• **The data**:
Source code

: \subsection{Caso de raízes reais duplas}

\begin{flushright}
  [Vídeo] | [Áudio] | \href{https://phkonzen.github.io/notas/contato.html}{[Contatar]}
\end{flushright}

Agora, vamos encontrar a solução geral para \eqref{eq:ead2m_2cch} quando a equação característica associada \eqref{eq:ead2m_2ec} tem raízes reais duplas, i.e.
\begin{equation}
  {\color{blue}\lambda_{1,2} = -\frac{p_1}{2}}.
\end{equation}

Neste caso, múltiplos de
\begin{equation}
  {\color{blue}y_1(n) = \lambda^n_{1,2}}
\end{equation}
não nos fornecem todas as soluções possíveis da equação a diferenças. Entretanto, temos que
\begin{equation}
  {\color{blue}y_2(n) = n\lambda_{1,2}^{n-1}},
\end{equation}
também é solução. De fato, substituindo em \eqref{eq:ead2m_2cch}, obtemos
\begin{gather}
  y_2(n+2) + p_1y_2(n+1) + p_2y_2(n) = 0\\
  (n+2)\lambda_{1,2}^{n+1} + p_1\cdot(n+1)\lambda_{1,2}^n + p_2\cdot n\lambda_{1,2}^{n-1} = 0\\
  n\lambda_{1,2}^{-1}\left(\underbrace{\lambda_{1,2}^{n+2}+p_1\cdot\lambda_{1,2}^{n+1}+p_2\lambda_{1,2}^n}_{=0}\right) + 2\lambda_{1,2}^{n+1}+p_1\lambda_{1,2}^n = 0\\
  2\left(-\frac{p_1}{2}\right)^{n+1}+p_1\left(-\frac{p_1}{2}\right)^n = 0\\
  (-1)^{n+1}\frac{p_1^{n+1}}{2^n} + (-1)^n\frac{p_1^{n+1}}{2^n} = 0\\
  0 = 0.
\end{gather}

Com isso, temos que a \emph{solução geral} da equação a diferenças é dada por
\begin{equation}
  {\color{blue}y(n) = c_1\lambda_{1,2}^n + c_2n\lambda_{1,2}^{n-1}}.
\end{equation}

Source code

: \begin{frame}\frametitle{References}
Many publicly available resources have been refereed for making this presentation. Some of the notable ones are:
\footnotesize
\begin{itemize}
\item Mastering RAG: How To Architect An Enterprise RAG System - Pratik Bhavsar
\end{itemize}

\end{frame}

• **Description of the task**:
All lines of the listing that contain the word "cdot" should be copied out.

• **Task result**:
  (n+2)\lambda_{1,2}^{n+1} + p_1\cdot(n+1)\lambda_{1,2}^n + p_2\cdot n\lambda_{1,2}^{n-1} = 0\\
  n\lambda_{1,2}^{-1}\left(\underbrace{\lambda_{1,2}^{n+2}+p_1\cdot\lambda_{1,2}^{n+1}+p_2\lambda_{1,2}^n}_{=0}\right) + 2\lambda_{1,2}^{n+1}+p_1\lambda_{1,2}^n = 0\\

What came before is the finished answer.